La vida de los sacerdotes casados proclama la injusticia eclesial (I)

09.06.17 | 10:55. Archivado en CELIBATO

Estos días, en Religión Digital, se ha recordado la vida del sacerdote y canónigo de la catedral de Mondoñedo, José María Rodríguez Díaz, fallecido el pasado 9 de mayo (Carta abierta a un compañero secularizado, pero compañero I y II, de José Manuel Carballo Ferreiro. 20.05.17). El compañero lamenta:
“el angustioso pensar asociando irse de la casa del Padre y volver la vista atrás, con secularizarte y casar... Tú no te cansabas de repetir: `Soy el hijo pródigo. Soy el hijo pródigo´... A este José María, como a muchos más compañeros curas secularizados les está barrenando la interpretación que se hizo en contra de ellos de: `El que pone la mano en el arado y vuelve la vista atrás no es digno del reino de Dios´”.

“Sacerdotes que han abandonado la casa de Dios”
Pensamiento que dirigentes eclesiales inoculaban en la mentalidad de seminaristas y sacerdotes. Era una de las ataduras más sutiles y terribles que tuvieron que desatar los que decidían la libertad de formar una familia.
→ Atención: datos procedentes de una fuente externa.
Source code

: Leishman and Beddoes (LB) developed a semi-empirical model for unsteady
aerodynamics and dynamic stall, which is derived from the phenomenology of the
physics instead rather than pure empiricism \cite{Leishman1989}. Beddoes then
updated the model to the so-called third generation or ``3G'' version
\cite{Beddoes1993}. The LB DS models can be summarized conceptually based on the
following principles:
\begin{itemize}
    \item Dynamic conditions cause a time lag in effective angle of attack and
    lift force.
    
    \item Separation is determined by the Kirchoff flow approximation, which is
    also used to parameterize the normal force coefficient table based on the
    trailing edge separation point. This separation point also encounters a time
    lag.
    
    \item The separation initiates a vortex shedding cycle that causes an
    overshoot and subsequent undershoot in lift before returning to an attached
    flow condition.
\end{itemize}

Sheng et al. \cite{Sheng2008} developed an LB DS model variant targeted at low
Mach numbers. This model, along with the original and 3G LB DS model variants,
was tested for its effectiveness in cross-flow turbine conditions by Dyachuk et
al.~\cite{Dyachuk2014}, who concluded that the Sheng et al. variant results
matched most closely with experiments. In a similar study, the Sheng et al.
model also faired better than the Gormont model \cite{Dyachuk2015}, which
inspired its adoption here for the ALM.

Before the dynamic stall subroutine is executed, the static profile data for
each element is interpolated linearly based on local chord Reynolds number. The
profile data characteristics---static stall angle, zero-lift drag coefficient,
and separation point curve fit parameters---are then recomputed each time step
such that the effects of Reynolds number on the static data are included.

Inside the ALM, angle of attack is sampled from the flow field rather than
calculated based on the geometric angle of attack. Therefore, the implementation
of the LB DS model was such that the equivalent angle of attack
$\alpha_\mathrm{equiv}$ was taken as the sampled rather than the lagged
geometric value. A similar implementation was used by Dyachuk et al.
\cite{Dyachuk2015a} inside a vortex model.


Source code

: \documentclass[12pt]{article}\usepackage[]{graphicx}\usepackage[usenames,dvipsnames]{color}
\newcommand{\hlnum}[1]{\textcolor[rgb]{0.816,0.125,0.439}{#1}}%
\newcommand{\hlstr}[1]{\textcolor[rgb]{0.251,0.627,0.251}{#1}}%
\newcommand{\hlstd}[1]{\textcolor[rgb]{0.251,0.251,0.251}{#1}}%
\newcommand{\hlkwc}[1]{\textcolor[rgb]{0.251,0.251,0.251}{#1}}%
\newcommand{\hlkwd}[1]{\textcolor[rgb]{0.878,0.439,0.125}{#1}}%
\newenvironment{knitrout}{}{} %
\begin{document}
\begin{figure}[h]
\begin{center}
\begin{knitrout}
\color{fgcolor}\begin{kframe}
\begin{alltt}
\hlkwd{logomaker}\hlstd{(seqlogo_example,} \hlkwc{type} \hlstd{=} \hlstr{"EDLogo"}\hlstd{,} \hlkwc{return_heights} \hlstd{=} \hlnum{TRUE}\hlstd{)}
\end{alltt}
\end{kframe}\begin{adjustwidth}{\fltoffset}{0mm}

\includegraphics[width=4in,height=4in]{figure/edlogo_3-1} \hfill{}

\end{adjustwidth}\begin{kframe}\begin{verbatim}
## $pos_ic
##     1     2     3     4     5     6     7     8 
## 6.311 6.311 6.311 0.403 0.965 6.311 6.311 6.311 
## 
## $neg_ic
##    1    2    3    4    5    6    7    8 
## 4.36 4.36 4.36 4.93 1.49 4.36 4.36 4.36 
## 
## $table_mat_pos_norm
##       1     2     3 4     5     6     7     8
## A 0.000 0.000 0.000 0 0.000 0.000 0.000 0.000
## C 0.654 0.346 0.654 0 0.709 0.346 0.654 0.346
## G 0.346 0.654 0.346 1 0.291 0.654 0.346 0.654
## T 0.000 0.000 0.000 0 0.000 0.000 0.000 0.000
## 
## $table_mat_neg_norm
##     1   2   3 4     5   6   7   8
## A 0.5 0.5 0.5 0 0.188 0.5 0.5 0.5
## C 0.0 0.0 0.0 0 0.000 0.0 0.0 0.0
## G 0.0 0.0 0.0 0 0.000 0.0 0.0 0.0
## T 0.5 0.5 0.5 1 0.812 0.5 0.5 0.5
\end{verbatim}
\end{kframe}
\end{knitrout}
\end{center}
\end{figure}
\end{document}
Pensamiento recogido en una encíclica papal con el “propósito de dar nuevo lustre y vigor al celibato sacerdotal en las circunstancias actuales” (Sacerd. Caelib., 2):

“Estamos seguros, venerables hermanos, de que no dejaréis de tentar nada por cultivar asiduamente en vuestro clero, con vuestra doctrina y prudencia, con vuestro fervor pastoral, el ideal sagrado del celibato; y que no perderéis jamás de vista a los sacerdotes que han abandonado la casa de Dios, que es su verdadera casa, sea cual sea el éxito de su dolorosa aventura, porque ellos siguen siendo por siempre hijos vuestros” (Pablo VI: encíclica Sacerdotalis caelibatus, 95).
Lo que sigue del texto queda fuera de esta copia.